Source records:

+++++

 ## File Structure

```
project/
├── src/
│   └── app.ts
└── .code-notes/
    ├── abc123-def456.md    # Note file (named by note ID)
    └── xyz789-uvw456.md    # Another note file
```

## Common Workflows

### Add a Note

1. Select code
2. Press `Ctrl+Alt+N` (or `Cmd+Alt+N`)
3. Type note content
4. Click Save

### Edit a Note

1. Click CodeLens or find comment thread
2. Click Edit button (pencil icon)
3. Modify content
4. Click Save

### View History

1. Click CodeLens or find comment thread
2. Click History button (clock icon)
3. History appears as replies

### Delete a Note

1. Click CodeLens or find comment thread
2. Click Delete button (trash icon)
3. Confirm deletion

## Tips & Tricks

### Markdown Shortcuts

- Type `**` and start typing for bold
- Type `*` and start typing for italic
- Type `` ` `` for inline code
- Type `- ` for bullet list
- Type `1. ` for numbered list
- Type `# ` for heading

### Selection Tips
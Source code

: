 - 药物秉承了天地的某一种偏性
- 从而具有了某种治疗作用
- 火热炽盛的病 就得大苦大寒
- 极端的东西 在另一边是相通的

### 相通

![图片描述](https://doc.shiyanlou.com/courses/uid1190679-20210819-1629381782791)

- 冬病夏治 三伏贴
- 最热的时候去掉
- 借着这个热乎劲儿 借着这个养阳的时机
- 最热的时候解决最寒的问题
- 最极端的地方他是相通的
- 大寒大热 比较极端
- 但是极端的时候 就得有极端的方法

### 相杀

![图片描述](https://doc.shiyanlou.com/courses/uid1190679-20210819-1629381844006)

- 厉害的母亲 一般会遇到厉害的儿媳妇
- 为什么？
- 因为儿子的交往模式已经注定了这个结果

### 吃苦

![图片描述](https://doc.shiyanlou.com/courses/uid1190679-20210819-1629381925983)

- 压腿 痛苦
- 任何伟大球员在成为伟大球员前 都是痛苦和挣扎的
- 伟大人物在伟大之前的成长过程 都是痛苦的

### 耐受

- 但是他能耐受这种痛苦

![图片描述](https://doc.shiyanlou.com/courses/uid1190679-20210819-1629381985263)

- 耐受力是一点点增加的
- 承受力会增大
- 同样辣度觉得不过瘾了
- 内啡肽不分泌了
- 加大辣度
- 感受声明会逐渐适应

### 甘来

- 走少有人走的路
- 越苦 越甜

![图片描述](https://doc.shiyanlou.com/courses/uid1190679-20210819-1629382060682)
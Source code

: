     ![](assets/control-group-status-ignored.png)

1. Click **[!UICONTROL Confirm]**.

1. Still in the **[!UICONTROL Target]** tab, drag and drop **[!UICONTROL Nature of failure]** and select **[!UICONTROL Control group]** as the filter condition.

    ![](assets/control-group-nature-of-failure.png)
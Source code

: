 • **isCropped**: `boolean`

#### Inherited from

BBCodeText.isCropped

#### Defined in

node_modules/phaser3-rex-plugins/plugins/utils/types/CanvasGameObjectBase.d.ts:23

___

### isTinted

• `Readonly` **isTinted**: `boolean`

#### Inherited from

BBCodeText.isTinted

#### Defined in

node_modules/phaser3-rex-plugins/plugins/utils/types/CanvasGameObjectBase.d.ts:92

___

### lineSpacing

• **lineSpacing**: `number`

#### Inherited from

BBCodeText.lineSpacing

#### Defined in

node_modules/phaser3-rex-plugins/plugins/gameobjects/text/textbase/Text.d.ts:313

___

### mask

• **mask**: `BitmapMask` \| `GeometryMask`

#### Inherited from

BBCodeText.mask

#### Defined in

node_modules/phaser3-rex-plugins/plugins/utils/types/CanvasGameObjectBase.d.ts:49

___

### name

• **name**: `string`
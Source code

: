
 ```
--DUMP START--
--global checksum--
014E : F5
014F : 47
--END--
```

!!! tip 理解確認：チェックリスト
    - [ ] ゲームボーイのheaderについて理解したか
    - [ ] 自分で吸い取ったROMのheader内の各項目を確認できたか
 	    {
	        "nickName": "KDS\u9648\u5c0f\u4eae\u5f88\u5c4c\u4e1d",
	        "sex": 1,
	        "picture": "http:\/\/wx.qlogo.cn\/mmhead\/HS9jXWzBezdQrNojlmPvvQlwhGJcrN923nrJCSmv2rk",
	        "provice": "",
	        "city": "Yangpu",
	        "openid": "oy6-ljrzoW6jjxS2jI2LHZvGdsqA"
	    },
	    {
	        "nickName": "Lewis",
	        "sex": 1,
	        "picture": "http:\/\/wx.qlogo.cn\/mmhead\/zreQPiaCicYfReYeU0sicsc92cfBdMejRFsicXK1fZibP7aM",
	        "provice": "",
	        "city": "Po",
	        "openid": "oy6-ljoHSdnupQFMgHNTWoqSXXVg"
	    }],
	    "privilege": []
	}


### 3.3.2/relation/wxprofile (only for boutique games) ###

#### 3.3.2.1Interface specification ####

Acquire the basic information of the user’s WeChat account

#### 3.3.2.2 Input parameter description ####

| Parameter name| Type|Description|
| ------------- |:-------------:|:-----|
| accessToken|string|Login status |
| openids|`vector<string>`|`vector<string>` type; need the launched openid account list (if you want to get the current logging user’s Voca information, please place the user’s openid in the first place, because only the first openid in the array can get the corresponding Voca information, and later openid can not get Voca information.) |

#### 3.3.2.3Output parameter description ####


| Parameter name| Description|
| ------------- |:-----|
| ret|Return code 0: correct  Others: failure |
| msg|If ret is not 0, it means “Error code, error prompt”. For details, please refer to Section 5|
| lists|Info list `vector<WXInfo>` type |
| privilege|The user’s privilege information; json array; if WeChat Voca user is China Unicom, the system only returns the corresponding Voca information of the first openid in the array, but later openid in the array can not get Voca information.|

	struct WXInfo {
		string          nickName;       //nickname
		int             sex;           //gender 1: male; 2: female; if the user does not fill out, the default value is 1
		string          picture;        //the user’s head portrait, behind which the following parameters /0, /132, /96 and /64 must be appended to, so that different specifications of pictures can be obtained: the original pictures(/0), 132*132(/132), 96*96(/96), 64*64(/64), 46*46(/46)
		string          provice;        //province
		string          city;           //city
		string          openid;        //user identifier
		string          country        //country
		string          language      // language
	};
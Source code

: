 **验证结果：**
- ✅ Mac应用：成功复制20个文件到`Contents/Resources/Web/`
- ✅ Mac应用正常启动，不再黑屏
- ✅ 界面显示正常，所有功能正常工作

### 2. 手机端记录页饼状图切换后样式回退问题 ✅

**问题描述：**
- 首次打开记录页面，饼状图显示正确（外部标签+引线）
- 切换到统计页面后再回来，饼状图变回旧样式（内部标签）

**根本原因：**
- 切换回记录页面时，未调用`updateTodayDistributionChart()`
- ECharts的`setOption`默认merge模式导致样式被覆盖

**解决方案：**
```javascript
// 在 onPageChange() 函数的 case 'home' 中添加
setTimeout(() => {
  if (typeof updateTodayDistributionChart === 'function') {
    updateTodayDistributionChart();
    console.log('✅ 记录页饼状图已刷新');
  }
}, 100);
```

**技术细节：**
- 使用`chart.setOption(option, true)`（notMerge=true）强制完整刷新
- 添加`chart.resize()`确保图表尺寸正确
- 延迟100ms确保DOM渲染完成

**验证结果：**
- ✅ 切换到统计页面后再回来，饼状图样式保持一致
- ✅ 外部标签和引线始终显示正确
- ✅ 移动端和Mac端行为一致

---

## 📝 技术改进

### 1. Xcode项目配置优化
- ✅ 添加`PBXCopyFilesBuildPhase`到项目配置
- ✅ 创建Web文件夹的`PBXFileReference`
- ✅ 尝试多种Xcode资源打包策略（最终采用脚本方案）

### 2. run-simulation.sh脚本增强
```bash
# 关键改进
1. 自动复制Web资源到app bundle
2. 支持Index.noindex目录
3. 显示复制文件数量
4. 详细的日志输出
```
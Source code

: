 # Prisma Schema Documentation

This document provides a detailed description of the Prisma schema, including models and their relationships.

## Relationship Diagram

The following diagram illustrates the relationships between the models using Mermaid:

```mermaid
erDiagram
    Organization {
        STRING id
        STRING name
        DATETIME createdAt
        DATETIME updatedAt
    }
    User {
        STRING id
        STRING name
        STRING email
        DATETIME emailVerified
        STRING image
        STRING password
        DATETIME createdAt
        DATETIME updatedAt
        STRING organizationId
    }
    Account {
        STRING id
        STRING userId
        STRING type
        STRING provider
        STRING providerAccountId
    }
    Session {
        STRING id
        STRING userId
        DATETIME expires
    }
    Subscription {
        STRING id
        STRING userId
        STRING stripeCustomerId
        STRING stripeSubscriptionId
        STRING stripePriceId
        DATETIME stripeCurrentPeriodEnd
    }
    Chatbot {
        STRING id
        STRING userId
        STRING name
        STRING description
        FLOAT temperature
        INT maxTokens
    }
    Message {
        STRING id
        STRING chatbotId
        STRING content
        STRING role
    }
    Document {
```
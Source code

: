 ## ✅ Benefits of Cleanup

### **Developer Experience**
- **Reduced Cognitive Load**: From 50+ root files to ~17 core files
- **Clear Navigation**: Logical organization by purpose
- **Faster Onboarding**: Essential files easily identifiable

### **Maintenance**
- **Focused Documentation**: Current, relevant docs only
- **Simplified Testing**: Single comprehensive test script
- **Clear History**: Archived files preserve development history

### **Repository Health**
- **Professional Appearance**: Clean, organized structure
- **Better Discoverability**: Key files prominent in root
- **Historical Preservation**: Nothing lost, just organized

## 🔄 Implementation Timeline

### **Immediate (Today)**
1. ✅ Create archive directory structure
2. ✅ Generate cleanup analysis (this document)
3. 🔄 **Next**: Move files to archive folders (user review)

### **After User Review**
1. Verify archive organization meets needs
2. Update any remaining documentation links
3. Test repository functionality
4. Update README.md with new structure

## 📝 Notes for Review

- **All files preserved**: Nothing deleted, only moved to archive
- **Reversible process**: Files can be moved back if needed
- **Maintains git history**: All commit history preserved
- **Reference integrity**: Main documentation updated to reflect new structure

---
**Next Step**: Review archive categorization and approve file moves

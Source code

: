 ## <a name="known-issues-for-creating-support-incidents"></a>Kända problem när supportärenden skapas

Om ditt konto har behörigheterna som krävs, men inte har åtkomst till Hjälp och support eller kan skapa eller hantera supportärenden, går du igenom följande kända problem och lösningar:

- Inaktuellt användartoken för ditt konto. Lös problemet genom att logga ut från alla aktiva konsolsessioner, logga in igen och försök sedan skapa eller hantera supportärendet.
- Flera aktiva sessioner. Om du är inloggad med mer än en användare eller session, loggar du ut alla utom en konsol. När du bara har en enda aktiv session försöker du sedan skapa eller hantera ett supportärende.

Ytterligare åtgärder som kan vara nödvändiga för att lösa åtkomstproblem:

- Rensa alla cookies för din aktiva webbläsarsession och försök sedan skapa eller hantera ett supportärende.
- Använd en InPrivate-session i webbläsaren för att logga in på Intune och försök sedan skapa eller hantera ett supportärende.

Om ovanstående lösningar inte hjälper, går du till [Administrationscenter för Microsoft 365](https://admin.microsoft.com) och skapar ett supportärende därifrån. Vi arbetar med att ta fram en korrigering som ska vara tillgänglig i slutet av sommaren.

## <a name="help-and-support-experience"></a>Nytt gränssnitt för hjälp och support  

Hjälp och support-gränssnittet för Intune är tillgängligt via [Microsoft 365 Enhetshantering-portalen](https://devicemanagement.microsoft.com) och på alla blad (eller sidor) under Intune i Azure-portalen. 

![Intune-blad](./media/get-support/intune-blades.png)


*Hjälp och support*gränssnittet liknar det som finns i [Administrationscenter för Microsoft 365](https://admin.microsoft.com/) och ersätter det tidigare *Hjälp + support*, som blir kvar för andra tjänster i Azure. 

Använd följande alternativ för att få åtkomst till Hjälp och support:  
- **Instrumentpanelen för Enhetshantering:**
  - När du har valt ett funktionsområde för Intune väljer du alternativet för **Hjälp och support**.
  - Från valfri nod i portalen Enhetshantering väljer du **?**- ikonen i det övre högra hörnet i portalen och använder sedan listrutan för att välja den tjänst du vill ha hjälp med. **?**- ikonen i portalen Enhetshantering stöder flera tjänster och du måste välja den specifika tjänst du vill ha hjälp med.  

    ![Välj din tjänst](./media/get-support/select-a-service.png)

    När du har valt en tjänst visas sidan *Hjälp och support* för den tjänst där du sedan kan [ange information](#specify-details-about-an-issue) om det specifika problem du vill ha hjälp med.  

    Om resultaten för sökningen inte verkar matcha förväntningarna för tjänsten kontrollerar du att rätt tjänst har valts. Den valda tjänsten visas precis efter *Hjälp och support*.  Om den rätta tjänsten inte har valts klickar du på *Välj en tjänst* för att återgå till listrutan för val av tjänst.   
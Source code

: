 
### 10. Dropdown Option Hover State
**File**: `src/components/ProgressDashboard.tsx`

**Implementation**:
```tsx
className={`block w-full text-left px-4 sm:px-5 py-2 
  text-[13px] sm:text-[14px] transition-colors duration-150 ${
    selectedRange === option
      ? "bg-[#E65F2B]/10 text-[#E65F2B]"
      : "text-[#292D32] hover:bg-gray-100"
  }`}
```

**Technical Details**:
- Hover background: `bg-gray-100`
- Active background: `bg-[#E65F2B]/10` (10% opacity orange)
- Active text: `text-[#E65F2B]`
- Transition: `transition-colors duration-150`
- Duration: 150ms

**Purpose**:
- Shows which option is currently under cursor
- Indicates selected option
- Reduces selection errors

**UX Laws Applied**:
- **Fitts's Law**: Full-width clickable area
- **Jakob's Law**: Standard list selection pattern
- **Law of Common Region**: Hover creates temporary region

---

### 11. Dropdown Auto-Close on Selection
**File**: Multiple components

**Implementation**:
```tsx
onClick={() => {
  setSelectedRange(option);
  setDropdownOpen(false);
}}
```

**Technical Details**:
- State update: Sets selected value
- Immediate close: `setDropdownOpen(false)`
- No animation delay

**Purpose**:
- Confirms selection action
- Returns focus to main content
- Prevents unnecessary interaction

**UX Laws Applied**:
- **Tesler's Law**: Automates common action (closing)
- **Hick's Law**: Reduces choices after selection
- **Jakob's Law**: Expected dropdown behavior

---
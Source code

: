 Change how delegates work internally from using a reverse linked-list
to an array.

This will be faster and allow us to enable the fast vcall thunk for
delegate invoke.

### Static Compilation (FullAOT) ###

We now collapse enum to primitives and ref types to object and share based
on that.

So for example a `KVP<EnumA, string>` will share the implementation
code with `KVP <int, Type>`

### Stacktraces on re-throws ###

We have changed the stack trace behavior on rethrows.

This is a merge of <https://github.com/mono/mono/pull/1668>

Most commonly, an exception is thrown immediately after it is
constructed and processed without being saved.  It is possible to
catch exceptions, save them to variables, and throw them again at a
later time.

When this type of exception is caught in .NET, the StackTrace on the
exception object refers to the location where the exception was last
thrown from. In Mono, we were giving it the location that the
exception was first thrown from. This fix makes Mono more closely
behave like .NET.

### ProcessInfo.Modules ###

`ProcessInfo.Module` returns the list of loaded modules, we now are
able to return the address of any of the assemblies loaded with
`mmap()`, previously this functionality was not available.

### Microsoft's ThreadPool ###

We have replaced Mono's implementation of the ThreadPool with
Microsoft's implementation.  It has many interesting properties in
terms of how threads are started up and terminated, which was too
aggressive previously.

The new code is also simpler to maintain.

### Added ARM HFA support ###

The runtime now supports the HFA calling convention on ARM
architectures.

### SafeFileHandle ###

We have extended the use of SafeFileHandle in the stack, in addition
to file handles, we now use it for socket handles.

+++++

→ **Task details**: Print the lines above, unchanged, from the start of the records to the line with "3. Type note content", including that final line.

→ **Solution for this problem**:
 ## File Structure

```
project/
├── src/
│   └── app.ts
└── .code-notes/
    ├── abc123-def456.md    # Note file (named by note ID)
    └── xyz789-uvw456.md    # Another note file
```

## Common Workflows

### Add a Note

1. Select code
2. Press `Ctrl+Alt+N` (or `Cmd+Alt+N`)
3. Type note content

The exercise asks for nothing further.